#### Your task
Please write out the records exactly.

Stored data:
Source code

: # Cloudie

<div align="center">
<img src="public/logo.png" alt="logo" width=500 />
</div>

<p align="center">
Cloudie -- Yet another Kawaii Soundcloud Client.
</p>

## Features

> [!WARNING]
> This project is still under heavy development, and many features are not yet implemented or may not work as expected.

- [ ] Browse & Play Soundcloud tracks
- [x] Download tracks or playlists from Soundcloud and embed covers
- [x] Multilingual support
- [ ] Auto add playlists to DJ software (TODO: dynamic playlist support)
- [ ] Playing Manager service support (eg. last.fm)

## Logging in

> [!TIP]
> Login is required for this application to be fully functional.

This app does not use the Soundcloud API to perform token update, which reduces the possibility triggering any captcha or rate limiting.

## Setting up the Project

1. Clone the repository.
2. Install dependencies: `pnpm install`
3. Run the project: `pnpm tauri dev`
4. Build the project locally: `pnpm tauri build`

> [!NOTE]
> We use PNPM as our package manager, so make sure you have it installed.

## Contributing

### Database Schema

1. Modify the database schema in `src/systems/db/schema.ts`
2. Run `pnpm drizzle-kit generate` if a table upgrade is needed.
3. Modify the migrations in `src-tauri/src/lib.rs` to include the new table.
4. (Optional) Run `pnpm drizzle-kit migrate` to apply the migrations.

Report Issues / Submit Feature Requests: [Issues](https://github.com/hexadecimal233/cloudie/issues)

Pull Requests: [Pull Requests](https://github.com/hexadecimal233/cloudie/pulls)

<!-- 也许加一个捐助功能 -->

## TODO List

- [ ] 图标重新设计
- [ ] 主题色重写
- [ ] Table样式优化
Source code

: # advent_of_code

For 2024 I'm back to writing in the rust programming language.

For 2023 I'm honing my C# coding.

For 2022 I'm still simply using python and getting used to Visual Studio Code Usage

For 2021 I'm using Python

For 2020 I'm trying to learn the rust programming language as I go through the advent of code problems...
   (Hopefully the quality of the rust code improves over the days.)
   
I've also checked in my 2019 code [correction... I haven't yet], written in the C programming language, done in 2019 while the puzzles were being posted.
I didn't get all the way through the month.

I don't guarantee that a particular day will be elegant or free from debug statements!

#### Output below
Source code

: # Cloudie

<div align="center">
<img src="public/logo.png" alt="logo" width=500 />
</div>

<p align="center">
Cloudie -- Yet another Kawaii Soundcloud Client.
</p>

## Features

> [!WARNING]
> This project is still under heavy development, and many features are not yet implemented or may not work as expected.

- [ ] Browse & Play Soundcloud tracks
- [x] Download tracks or playlists from Soundcloud and embed covers
- [x] Multilingual support
- [ ] Auto add playlists to DJ software (TODO: dynamic playlist support)
- [ ] Playing Manager service support (eg. last.fm)

## Logging in

> [!TIP]
> Login is required for this application to be fully functional.

This app does not use the Soundcloud API to perform token update, which reduces the possibility triggering any captcha or rate limiting.

## Setting up the Project

1. Clone the repository.
2. Install dependencies: `pnpm install`
3. Run the project: `pnpm tauri dev`
4. Build the project locally: `pnpm tauri build`

> [!NOTE]
> We use PNPM as our package manager, so make sure you have it installed.

## Contributing

### Database Schema

1. Modify the database schema in `src/systems/db/schema.ts`
2. Run `pnpm drizzle-kit generate` if a table upgrade is needed.
3. Modify the migrations in `src-tauri/src/lib.rs` to include the new table.
4. (Optional) Run `pnpm drizzle-kit migrate` to apply the migrations.

Report Issues / Submit Feature Requests: [Issues](https://github.com/hexadecimal233/cloudie/issues)

Pull Requests: [Pull Requests](https://github.com/hexadecimal233/cloudie/pulls)

<!-- 也许加一个捐助功能 -->

## TODO List

- [ ] 图标重新设计
- [ ] 主题色重写
- [ ] Table样式优化
Source code

: # advent_of_code

For 2024 I'm back to writing in the rust programming language.

For 2023 I'm honing my C# coding.

For 2022 I'm still simply using python and getting used to Visual Studio Code Usage

For 2021 I'm using Python

For 2020 I'm trying to learn the rust programming language as I go through the advent of code problems...
   (Hopefully the quality of the rust code improves over the days.)
   
I've also checked in my 2019 code [correction... I haven't yet], written in the C programming language, done in 2019 while the puzzles were being posted.
I didn't get all the way through the month.

I don't guarantee that a particular day will be elegant or free from debug statements!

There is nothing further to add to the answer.